Available records

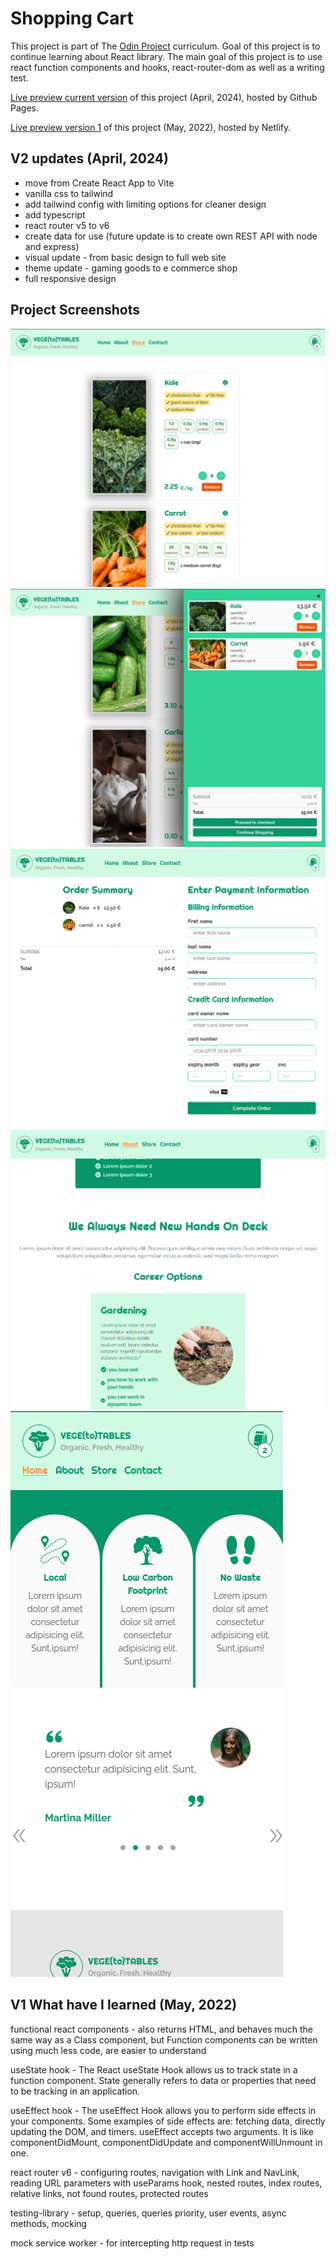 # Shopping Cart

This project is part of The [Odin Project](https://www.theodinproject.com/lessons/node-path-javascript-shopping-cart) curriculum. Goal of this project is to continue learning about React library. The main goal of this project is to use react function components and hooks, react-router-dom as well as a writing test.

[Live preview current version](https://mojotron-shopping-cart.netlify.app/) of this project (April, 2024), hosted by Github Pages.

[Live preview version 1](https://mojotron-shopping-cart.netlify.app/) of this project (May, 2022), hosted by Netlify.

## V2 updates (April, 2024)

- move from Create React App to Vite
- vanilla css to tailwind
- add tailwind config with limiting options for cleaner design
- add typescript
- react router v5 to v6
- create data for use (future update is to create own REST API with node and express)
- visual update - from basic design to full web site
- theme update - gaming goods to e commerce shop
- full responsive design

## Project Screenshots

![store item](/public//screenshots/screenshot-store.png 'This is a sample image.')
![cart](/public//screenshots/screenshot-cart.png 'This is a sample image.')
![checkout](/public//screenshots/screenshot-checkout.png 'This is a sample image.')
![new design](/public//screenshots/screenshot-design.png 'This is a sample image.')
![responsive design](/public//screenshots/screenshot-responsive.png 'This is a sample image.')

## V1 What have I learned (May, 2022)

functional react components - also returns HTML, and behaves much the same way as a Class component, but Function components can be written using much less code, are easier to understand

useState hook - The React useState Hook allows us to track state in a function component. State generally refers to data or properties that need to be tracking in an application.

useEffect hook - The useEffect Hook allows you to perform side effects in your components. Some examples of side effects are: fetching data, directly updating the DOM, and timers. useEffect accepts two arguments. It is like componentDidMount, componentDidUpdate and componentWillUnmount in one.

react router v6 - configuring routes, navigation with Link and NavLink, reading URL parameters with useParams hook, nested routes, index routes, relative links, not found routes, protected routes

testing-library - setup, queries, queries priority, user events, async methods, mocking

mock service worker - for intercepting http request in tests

...

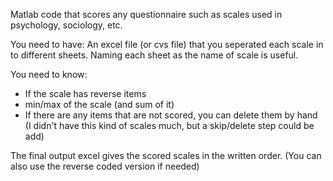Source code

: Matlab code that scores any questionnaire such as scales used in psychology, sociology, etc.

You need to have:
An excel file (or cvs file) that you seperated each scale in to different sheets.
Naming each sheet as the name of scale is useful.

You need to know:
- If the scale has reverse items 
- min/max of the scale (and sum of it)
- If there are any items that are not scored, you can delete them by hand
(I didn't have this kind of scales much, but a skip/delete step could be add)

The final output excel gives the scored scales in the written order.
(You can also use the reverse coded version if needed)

==

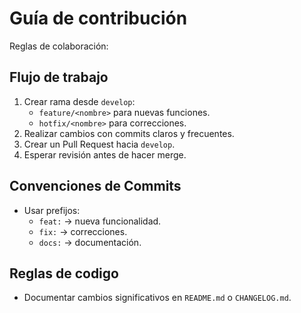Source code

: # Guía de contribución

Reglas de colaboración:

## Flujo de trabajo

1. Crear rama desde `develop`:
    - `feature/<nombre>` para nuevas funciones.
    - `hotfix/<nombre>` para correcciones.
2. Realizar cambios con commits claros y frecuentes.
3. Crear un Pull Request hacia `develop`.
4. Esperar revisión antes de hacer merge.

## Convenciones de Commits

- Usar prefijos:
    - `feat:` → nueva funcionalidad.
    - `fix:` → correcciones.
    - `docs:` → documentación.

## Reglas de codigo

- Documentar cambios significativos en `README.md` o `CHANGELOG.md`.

Task to complete
Search the material for the word "develop". Each line where it is found must be copied.

Problem solution
1. Crear rama desde `develop`:
3. Crear un Pull Request hacia `develop`.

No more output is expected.